REGRESO A LA JUVENTUD
DESDE LA MADUREZ Y LA MELANCOLÍA
Desde “Qué te voy a contar” (1989), su primera novela, hasta “El
juego sigue sin mí” (2015), la última, han pasado muchos años (26) y supongo
que muchas cosas en la vida del autor y también en las de sus lectores de entonces.
Casariego ya no cuenta con la misma frescura, y es normal. Si con cincuenta y
dos años sigues escribiendo como lo hacías a los veintisiete, está claro que
tienes un problema. Casariego no lo tiene. Ha evolucionado, tiene más oficio,
ha madurado y, claro, la alegre frivolidad, la ingenuidad divertida e
inteligente de “Qué te voy a contar” se ha tornado en cierta melancolía (también
inteligente y hasta divertida) que a veces puede resultar un poco amarga o
desencantada. Comparo estas dos novelas porque tienen mucho en común, el amor, la
amistad, la juventud, la iniciación…, aunque la perspectiva ha cambiado. En “El
juego sigue sin mí” un narrador de veinte años nos cuenta una historia de
cuando tenía catorce, pero es imposible no ver al escritor maduro y agitado por
la vida detrás de la supuesta juventud del narrador. En “Qué te voy a contar”
narrador y escritor eran ambos muy jóvenes, eso les otorgaba quizás mayor
autenticidad, pero también menor profundidad en el tratamiento de la historia.
Por otra parte, no es difícil identificar al hermano del
autor, el poeta Pedro Casariego Córdoba (PeCasCor), o su idealización, o su
sombra, tanto en la figura del joven profesor particular, como en la del “amigo”

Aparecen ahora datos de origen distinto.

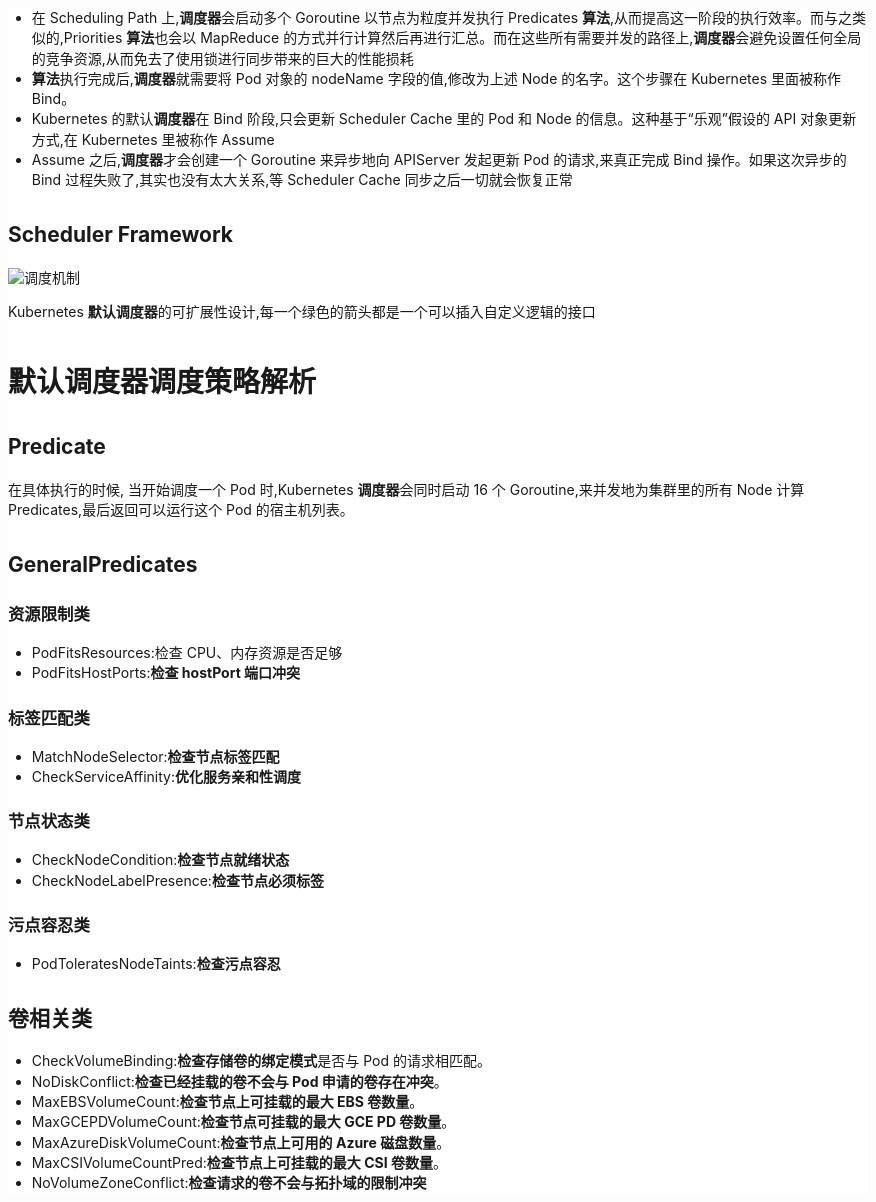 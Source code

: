 - 在 Scheduling Path 上,**调度器**会启动多个 Goroutine 以节点为粒度并发执行 Predicates **算法**,从而提高这一阶段的执行效率。而与之类似的,Priorities **算法**也会以 MapReduce 的方式并行计算然后再进行汇总。而在这些所有需要并发的路径上,**调度器**会避免设置任何全局的竞争资源,从而免去了使用锁进行同步带来的巨大的性能损耗
- **算法**执行完成后,**调度器**就需要将 Pod 对象的 nodeName 字段的值,修改为上述 Node 的名字。这个步骤在 Kubernetes 里面被称作 Bind。 
- Kubernetes 的默认**调度器**在 Bind 阶段,只会更新 Scheduler Cache 里的 Pod 和 Node 的信息。这种基于“乐观”假设的 API 对象更新方式,在 Kubernetes 里被称作 Assume
- Assume 之后,**调度器**才会创建一个 Goroutine 来异步地向 APIServer 发起更新 Pod 的请求,来真正完成 Bind 操作。如果这次异步的 Bind 过程失败了,其实也没有太大关系,等 Scheduler Cache 同步之后一切就会恢复正常

## Scheduler Framework



![调度机制](/pics/schedule-plugin.webp)

Kubernetes **默认调度器**的可扩展性设计,每一个绿色的箭头都是一个可以插入自定义逻辑的接口

# ****默认调度器调度策略解析****

## **Predicate**

在具体执行的时候, 当开始调度一个 Pod 时,Kubernetes **调度器**会同时启动 16 个 Goroutine,来并发地为集群里的所有 Node 计算 Predicates,最后返回可以运行这个 Pod 的宿主机列表。

## GeneralPredicates

### 资源限制类

- PodFitsResources:检查 CPU、内存资源是否足够
- PodFitsHostPorts:**检查 hostPort 端口冲突**

### 标签匹配类

- MatchNodeSelector:**检查节点标签匹配** 
- CheckServiceAffinity:**优化服务亲和性调度**

### 节点状态类

- CheckNodeCondition:**检查节点就绪状态**
- CheckNodeLabelPresence:**检查节点必须标签**

### 污点容忍类

- PodToleratesNodeTaints:**检查污点容忍**

## 卷相关类

- CheckVolumeBinding:**检查存储卷的绑定模式**是否与 Pod 的请求相匹配。
- NoDiskConflict:**检查已经挂载的卷不会与 Pod 申请的卷存在冲突**。
- MaxEBSVolumeCount:**检查节点上可挂载的最大 EBS 卷数量**。
- MaxGCEPDVolumeCount:**检查节点可挂载的最大 GCE PD 卷数量**。 
- MaxAzureDiskVolumeCount:**检查节点上可用的 Azure 磁盘数量**。
- MaxCSIVolumeCountPred:**检查节点上可挂载的最大 CSI 卷数量**。
- NoVolumeZoneConflict:**检查请求的卷不会与拓扑域的限制冲突**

del que no para de hablar. Los dos personajes vendrían a ser las dos caras de
una misma moneda. Y es entonces cuando, haciendo algo de psicología de medio
pelo, uno tiene la sensación de que ésta es la novela que Martín Casariego llevaba
de alguna manera dentro desde que su hermano murió (1993) y que sólo ahora
parece haber sido capaz de escribir.
Por todo lo anterior, uno acaba teniendo la sensación de que,
a pesar de los móviles y las redes sociales y otros detalles contemporáneos,
esos personajes son más del siglo XX que del XXI y, la verdad, no veo qué puede
tener de malo. Si acaso, la necesidad de tratar de ocultarlo.